David Arnold really hits the ground running with his first Bond score. It’s lush, brash and sophisticated when so much of the rest of the film isn’t. The pre-credits sequence, the car park chase and the helicopter flight into Saigon are strikingly good, but it’s the kd lang song over the closing titles that steals the show, soundtrack-wise. I have ranted elsewhere on this blog (here, in fact) about my theory that kd lang’s Surrender was replaced as the main theme by Sheryl Crow only because the latter was more bankable. Good job, David.
Very well-executed chase sequences.
The set-piece action scenes are one of TND’s strongest features. The pre-credit sequence, the printworks chase, the car park chase and the motorbike chase through Saigon are rollicking good fun. Yet again, the Bond stunt team show their worth to the franchise. Oh, and the banner surfing down the side of Carver’s skyscraper is pretty neato as well.
Explain to me what Dr Kaufman is for, please.
I suspect that he was a good idea on paper: a creepy and evil doctor of death. The on-screen result is altogether more pantomime-ish and weirdly pitiful. And for someone so apparently skilled at killing, he looks like he can’t even hold a pistol properly. Thank God his death was swift and cold-blooded. I couldn‘t have stood much more of that.
Really? Is that how Bond behaves ‘under cover’, insulting and provoking his host?
At the Hamburg channel launch, Bond comes across as a right dick when he meets Elliott Carver. We know Carver’s the bad guy, Bond knows he’s the bad guy but Bond is unnecessarily provocative and doesn’t behave like the banker he is supposed to be. Think back to when Bond met Auric Goldfinger at the golf club. It was sparky and understated. He didn’t get all up in his shit and then make lazy jibes. Yet again, TND lets itself down by its inelegance.
Did you know?
Nichola McAuliffe – Sheila Sabatini in the excellent 90s medical sitcom Surgical Spirit – is the voice of Bond’s BMW. You’re welcome.
Is it me or is Pierce Brosnan ‘wider’ than he was in Goldeneye?
No, he is.

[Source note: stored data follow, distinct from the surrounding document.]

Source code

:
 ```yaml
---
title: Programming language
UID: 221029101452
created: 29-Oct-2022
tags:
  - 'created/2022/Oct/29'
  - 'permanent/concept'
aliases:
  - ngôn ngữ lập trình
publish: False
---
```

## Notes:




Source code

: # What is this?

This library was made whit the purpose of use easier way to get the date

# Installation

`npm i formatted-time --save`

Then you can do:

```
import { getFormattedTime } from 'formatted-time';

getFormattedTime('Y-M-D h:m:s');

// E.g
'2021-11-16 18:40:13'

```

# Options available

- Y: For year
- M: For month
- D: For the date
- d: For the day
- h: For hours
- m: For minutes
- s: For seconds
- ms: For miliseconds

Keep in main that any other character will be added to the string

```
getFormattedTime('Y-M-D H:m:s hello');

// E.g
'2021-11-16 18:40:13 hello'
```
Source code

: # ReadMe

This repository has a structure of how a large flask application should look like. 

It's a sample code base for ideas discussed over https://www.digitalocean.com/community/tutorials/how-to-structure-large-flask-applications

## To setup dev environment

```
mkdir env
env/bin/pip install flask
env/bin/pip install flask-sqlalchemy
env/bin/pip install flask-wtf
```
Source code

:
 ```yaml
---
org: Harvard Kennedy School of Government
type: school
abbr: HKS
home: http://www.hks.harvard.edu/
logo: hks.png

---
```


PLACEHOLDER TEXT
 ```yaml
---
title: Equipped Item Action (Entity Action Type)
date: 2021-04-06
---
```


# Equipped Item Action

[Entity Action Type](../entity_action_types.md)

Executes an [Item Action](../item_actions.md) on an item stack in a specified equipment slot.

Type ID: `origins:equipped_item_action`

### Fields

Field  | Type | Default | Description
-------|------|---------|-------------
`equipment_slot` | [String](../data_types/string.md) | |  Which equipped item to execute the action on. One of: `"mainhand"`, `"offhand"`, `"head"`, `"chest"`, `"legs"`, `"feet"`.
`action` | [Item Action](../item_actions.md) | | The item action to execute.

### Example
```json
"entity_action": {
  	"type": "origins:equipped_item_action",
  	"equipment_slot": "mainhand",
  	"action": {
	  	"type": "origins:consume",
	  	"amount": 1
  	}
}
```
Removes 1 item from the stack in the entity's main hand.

The excellent book The Making of Tomorrow Never Dies by Garth Pearce quotes his personal trainer, Richard Smedley: “Pierce was about 20lb heavier than in Goldeneye and he wanted a strong look”. The sort of strong look brought about by... pies?
End titles. kd lang to finish, saving the best for last (see above).
So what conclusions can we reach about Tomorrow Never Dies?
It has buckets of promise and delivers occasionally, but is let down by a patronising script and a leaky plot. Too often, I found myself wincing at the dialogue. The action sequences are top notch. It’s just a whopping shame about the bits in between.
And I never got round to discussing...
i) Carver never changing his shirty-coaty thing;
ii) All the now-famous actors on board the British ships (half the cast of Downton Abbey and Gerard Butler); and
iii) Judi Dench and Geoffrey Palmer acting together as if As Time Goes By doesn’t even exist!
Roll on The World Is Not Enough for next month’s BlogalongaBond!